The majority of annual festivals in Abruzzo are in the spring or the summer months when the weather is generally good, and mostly they revolve around the twin Italian passions of religion and food.
The Traditional Befana Festival (Picciano): Coinciding with the Feast of the Epiphany. In case you didn't know, Befana is the witch who delivers gifts to good children all over Italy on the eve of the 5th of January and is celebrated throughout the country.
Living Nativity (Rivisondoli): A ‘living nativity’ featuring hundreds of costumed characters re-enacting the Three Kings arriving at the manger of the baby Jesus.

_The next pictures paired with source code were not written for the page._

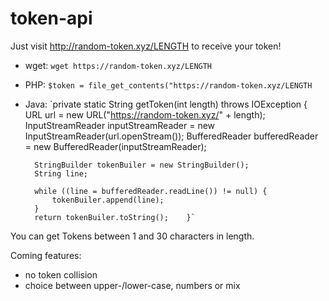 # token-api

Just visit http://random-token.xyz/LENGTH to receive your token!

- wget: `wget https://random-token.xyz/LENGTH`
- PHP: `$token = file_get_contents("https://random-token.xyz/LENGTH`
- Java: `private static String getToken(int length) throws IOException { URL url = new URL("https://random-token.xyz/" + length);     InputStreamReader inputStreamReader = new InputStreamReader(url.openStream());        BufferedReader bufferedReader = new BufferedReader(inputStreamReader);

        StringBuilder tokenBuiler = new StringBuilder();
        String line;

        while ((line = bufferedReader.readLine()) != null) {
            tokenBuiler.append(line);
        }
        return tokenBuiler.toString();    }`

You can get Tokens between 1 and 30 characters in length.




Coming features:
  - no token collision
  - choice between upper-/lower-case, numbers or mix
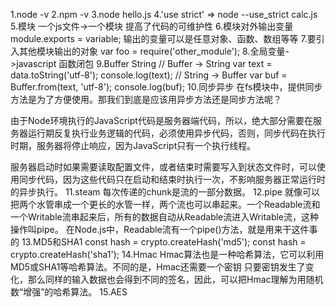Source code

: 1.node -v
2.npm -v
3.node hello.js
4.'use strict' => node --use_strict calc.js
5.模块 一个js文件->一个模块 提高了代码的可维护性
6.模块对外输出变量 module.exports = variable; 输出的变量可以是任意对象、函数、数组等等
7.要引入其他模块输出的对象 var foo = require('other_module');
8.全局变量->javascript 函数闭包
9.Buffer  String 
  // Buffer -> String
    var text = data.toString('utf-8');
    console.log(text);
 // String -> Buffer
    var buf = Buffer.from(text, 'utf-8');
    console.log(buf);
10.同步异步
在fs模块中，提供同步方法是为了方便使用。那我们到底是应该用异步方法还是同步方法呢？

由于Node环境执行的JavaScript代码是服务器端代码，所以，绝大部分需要在服务器运行期反复执行业务逻辑的代码，必须使用异步代码，否则，同步代码在执行时期，服务器将停止响应，因为JavaScript只有一个执行线程。

服务器启动时如果需要读取配置文件，或者结束时需要写入到状态文件时，可以使用同步代码，因为这些代码只在启动和结束时执行一次，不影响服务器正常运行时的异步执行。
11.steam
每次传递的chunk是流的一部分数据。
12.pipe
就像可以把两个水管串成一个更长的水管一样，两个流也可以串起来。一个Readable流和一个Writable流串起来后，所有的数据自动从Readable流进入Writable流，这种操作叫pipe。
在Node.js中，Readable流有一个pipe()方法，就是用来干这件事的
13.MD5和SHA1
const hash = crypto.createHash('md5');
const hash = crypto.createHash('sha1');
14.Hmac
Hmac算法也是一种哈希算法，它可以利用MD5或SHA1等哈希算法。不同的是，Hmac还需要一个密钥
只要密钥发生了变化，那么同样的输入数据也会得到不同的签名，因此，可以把Hmac理解为用随机数“增强”的哈希算法。
15.AES
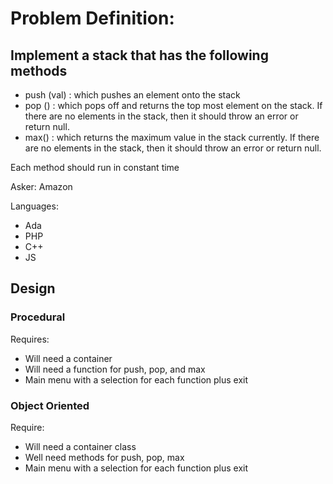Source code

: # Problem Definition:

## Implement a stack that has the following methods
- push (val) : which pushes an element onto the stack
- pop ()     : which pops off and returns the top most element on the stack. If there are no elements in the stack, then it should throw an error or return null.
- max()      : which returns the maximum value in the stack currently. If there are no elements in the stack, then it should throw an error or return null.

Each method should run in constant time

Asker: Amazon

Languages:
  - Ada
  - PHP
  - C++
  - JS

## Design

### Procedural
Requires:
- Will need a container
- Will need a function for push, pop, and max
- Main menu with a selection for each function plus exit

### Object Oriented
Require:
- Will need a container class
- Well need methods for push, pop, max
- Main menu with a selection for each function plus exit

The Farchie Festival (Fara Filorum Petri): This festival celebrates the folklore around St. Anthony who transformed an oak wood into a defending army and saved the village from invading French troops back in 1799. Like a lot of Italian festivals, the celebrations conclude with a firework display. This event usually takes place on the 16th of January.
Here comes, here comes the Befana
She comes from the mountains in the deep of the night
Look how tired she is! All wrapped up
In snow and frost and the north wind!
Here comes, here comes the Befana!
— Giovanni Pascoli
Carnival (Francavilla al Mare): Every February the resort town of Francavilla al Mare plays host to a typical Italian carnival featuring a host of unlikely characters and flamboyant floats, overseen by the leader of the carnival 'King Patanello'.
Carnival (Citta Sant’Angelo): A carnival featuring a parade of incredible floats.
Easter is big throughout the whole of Italy, and that is doubly true for the Abruzzo region.
Procession of the Body of Christ (Chieti): This sombre procession commences on Good Friday at the Cathedral of San Giustino in the hilltop town of Chieti. An atmospheric and solemn event with musicians and hooded, lantern bearers weaving their way slowly through the streets of old Chieti. Many other towns in Abruzzo follow a similar ritual including L’Aquila and Sulmona.
I Talami (Orsogna): The village of Orsogna plays host to a procession with performances of key biblical scenes over the Easter period.
Madonna che scappa in Piazza (Sulmona): This Easter festival featuring ‘The Running Madonna’, takes place in Sulmona, and celebrates the crucifixion and resurrection of Christ, culminating with a statue of the Madonna, carried by eight very fit locals, ‘running’ to meet the newly resurrected Christ on Easter Sunday. Be there early, as there are always hundreds of onlookers and the spectacle is often televised on the local TV networks.
Frittata Festival (San Valentino): Celebrating that staple of Italian cuisine, the frittata, this festival usually takes place on Good Friday.
Snake festival (Cocullo): The venue for this festival is a small town nestled amongst the hills of Abruzzo. The festival traditionally happens every year usually on the first Thursday in May. The festival honours Cocullo’s patron saint, San Domenico, whose effigy is draped in dozens of live snakes and paraded through the streets of the town.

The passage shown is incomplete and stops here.